WHAT THE TASK ASKS: In the records that follow, the lines from the one containing "Recall that you" to the one containing "Cost Personal Dataset", inclusive, are to be given again exactly.
----
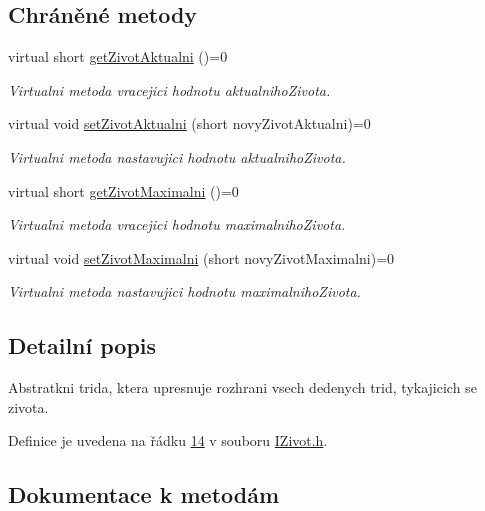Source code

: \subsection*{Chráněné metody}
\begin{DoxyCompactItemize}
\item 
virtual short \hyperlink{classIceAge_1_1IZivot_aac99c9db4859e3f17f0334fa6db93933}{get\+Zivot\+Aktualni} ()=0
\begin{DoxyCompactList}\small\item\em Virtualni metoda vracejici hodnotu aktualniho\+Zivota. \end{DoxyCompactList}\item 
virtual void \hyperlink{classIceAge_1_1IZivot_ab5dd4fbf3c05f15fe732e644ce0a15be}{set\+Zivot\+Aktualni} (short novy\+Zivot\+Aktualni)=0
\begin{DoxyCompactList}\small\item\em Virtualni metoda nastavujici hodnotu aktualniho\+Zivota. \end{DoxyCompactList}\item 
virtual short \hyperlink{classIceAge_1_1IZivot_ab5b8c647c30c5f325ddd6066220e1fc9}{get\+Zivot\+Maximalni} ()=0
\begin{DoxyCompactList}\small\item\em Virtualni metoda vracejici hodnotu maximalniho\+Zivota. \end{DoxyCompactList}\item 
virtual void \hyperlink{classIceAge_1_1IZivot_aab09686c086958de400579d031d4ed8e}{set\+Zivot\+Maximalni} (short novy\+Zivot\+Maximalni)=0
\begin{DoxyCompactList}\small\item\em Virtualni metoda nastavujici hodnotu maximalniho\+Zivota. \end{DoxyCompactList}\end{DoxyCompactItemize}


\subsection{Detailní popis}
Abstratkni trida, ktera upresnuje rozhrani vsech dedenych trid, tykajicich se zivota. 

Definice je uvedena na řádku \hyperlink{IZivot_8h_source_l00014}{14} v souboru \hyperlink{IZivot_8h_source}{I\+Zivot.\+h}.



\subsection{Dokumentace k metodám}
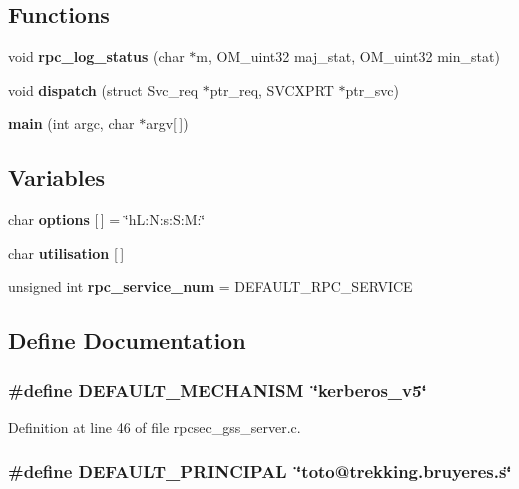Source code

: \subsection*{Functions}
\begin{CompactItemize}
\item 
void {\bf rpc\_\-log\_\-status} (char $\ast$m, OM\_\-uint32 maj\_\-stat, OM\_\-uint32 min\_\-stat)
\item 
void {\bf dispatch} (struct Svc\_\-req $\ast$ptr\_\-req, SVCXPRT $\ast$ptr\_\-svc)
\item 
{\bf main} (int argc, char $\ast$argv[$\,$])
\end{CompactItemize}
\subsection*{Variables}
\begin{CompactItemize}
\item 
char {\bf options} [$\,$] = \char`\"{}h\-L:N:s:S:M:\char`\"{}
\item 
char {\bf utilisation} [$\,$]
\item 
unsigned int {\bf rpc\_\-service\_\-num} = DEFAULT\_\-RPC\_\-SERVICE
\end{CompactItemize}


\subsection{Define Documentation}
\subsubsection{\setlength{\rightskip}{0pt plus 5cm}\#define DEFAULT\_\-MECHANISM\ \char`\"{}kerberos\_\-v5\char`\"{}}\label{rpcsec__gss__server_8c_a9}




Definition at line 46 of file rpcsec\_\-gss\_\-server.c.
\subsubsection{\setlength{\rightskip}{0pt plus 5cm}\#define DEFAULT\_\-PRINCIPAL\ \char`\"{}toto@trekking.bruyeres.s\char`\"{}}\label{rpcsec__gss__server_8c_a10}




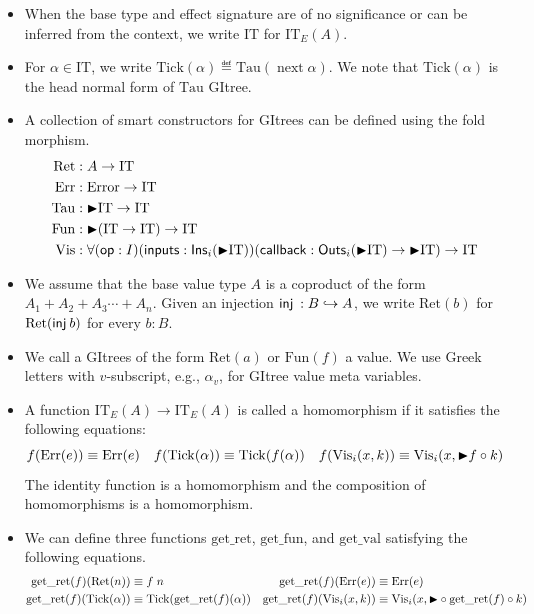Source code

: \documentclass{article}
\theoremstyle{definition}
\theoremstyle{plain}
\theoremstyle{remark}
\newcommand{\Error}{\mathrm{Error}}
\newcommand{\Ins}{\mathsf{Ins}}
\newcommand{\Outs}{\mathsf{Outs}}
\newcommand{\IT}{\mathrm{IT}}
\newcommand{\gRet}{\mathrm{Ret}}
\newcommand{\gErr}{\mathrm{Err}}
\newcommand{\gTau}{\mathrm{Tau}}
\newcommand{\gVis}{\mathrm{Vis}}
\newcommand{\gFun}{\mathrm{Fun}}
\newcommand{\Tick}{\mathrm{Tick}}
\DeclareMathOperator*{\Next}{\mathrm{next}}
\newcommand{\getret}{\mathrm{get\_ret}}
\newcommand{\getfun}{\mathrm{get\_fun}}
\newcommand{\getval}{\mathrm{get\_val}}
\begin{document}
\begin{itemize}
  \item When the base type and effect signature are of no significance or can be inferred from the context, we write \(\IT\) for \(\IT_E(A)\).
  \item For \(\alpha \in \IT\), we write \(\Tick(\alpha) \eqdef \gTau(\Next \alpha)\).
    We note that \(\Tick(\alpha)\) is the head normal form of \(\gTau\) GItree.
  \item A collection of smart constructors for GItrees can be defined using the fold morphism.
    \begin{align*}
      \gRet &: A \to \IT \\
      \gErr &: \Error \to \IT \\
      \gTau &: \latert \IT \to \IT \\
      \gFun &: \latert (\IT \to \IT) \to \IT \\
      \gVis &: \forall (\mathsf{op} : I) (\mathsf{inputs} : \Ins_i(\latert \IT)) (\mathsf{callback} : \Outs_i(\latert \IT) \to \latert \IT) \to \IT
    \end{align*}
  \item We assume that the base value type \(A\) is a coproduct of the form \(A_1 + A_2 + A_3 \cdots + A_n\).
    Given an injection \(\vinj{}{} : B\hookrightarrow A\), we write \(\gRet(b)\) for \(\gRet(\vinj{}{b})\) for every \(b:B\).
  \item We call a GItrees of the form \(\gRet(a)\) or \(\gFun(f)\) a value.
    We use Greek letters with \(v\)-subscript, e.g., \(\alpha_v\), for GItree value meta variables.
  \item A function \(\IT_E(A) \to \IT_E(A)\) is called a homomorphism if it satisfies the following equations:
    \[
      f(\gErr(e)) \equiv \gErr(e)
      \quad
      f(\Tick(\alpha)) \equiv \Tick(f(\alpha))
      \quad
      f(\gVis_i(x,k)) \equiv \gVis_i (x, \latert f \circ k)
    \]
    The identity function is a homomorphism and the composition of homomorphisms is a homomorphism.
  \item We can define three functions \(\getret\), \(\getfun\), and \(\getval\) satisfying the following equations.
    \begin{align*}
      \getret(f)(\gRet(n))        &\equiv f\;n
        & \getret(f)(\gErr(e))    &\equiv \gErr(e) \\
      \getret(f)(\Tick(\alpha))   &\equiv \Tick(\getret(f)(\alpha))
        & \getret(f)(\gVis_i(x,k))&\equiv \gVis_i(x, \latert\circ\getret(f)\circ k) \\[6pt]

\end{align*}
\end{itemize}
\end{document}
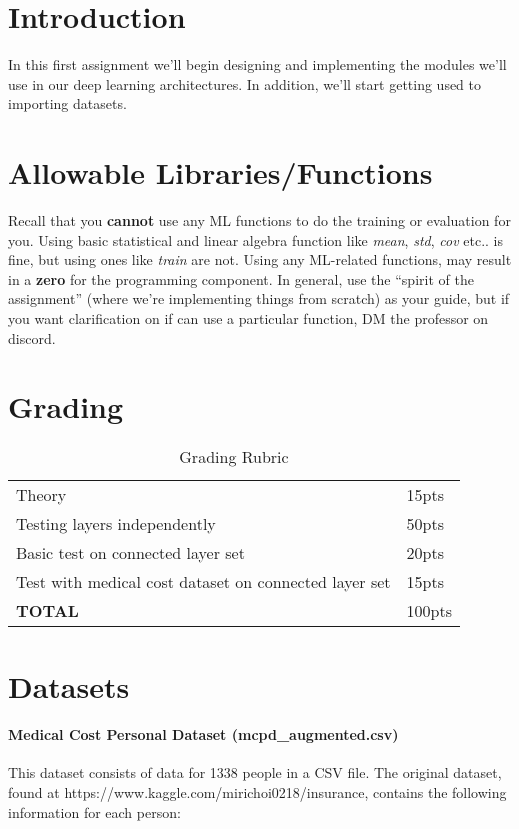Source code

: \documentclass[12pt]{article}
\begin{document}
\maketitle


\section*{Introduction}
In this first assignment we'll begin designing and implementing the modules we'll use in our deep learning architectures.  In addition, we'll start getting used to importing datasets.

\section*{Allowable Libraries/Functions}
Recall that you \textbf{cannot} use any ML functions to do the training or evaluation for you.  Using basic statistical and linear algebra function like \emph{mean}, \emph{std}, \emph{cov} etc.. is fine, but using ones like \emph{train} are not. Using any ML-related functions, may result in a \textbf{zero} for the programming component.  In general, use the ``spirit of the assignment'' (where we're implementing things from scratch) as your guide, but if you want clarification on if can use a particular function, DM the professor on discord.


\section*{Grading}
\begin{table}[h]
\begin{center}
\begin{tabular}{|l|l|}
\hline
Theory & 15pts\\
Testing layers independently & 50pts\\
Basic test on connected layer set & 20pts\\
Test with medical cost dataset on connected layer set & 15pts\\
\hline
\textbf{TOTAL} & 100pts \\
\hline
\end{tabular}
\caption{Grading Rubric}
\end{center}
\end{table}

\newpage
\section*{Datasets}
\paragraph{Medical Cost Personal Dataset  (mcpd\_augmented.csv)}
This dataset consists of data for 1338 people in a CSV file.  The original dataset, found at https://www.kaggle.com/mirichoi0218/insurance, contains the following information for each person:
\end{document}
----
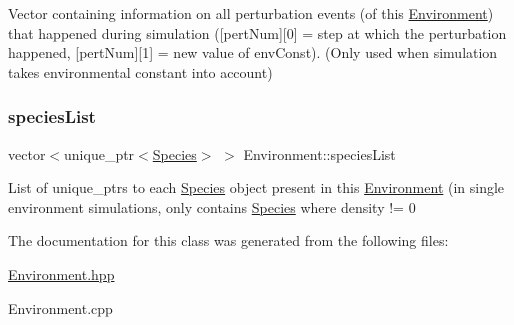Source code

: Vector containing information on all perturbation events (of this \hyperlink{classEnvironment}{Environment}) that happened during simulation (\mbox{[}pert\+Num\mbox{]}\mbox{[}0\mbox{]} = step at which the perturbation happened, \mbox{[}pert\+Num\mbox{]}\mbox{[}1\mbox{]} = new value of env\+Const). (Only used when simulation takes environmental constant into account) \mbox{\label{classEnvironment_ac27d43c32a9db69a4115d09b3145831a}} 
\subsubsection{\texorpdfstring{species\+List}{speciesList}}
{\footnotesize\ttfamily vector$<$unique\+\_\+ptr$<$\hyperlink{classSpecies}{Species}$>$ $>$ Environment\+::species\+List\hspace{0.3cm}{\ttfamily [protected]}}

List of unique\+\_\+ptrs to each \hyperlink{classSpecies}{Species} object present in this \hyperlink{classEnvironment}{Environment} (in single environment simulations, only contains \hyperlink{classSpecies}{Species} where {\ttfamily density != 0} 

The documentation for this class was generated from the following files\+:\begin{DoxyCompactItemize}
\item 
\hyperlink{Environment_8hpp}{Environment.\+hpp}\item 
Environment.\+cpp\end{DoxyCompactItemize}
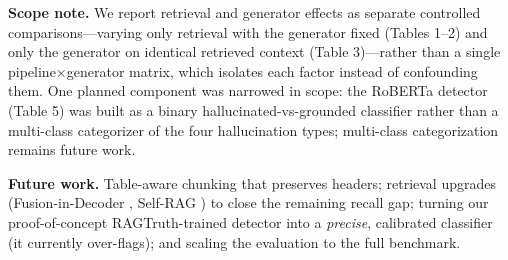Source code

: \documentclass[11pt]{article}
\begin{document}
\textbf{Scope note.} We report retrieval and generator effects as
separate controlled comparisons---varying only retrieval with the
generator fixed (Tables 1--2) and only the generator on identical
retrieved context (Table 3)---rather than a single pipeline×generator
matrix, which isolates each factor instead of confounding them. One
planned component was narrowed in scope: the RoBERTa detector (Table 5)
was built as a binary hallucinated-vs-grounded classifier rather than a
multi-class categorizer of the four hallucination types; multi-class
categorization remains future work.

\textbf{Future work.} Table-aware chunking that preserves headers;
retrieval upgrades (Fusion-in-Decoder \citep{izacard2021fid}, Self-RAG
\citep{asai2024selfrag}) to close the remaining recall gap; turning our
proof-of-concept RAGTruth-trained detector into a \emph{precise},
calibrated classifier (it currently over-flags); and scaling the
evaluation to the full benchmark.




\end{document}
----
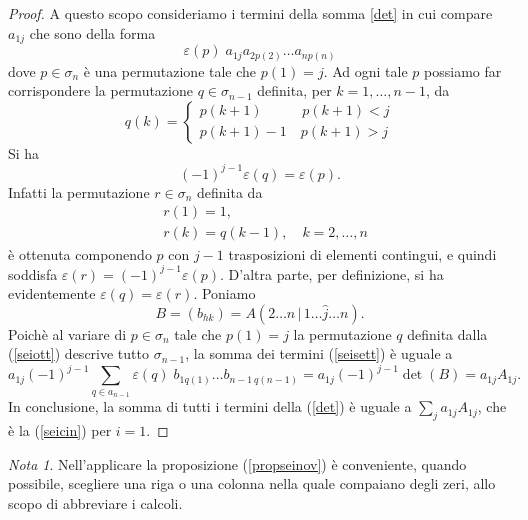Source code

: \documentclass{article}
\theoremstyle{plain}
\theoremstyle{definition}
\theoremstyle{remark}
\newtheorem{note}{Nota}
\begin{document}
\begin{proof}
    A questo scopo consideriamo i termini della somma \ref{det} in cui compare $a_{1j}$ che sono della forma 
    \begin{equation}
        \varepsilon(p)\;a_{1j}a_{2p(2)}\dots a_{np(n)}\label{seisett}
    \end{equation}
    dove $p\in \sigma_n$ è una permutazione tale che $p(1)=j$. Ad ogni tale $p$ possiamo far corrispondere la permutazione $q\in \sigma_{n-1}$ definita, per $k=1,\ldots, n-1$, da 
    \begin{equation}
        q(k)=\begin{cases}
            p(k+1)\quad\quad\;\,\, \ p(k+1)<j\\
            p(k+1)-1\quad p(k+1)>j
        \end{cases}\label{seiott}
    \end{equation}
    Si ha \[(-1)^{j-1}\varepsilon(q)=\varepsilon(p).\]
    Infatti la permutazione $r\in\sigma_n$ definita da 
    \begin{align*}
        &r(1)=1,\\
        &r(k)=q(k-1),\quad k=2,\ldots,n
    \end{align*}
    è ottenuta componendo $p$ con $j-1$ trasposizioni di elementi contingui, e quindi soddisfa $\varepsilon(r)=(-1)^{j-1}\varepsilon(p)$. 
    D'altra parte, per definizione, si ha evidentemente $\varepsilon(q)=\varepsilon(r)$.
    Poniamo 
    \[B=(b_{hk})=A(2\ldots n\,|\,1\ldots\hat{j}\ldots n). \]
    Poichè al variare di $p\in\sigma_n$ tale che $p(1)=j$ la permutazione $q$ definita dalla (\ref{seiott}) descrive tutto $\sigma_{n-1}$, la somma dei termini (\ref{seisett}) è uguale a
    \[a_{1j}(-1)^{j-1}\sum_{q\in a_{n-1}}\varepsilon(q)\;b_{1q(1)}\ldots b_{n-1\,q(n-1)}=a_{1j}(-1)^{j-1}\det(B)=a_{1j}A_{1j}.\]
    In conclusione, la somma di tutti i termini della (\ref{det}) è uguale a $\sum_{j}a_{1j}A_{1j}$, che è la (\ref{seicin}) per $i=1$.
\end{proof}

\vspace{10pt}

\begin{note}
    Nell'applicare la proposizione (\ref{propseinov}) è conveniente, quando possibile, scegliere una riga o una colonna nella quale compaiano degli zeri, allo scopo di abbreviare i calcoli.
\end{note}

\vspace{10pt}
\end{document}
----
EXPECTED OUTPUT:
Recall that you \textbf{cannot} use any ML functions to do the training or evaluation for you.  Using basic statistical and linear algebra function like \emph{mean}, \emph{std}, \emph{cov} etc.. is fine, but using ones like \emph{train} are not. Using any ML-related functions, may result in a \textbf{zero} for the programming component.  In general, use the ``spirit of the assignment'' (where we're implementing things from scratch) as your guide, but if you want clarification on if can use a particular function, DM the professor on discord.


\section*{Grading}
\begin{table}[h]
\begin{center}
\begin{tabular}{|l|l|}
\hline
Theory & 15pts\\
Testing layers independently & 50pts\\
Basic test on connected layer set & 20pts\\
Test with medical cost dataset on connected layer set & 15pts\\
\hline
\textbf{TOTAL} & 100pts \\
\hline
\end{tabular}
\caption{Grading Rubric}
\end{center}
\end{table}

\newpage
\section*{Datasets}
\paragraph{Medical Cost Personal Dataset  (mcpd\_augmented.csv)}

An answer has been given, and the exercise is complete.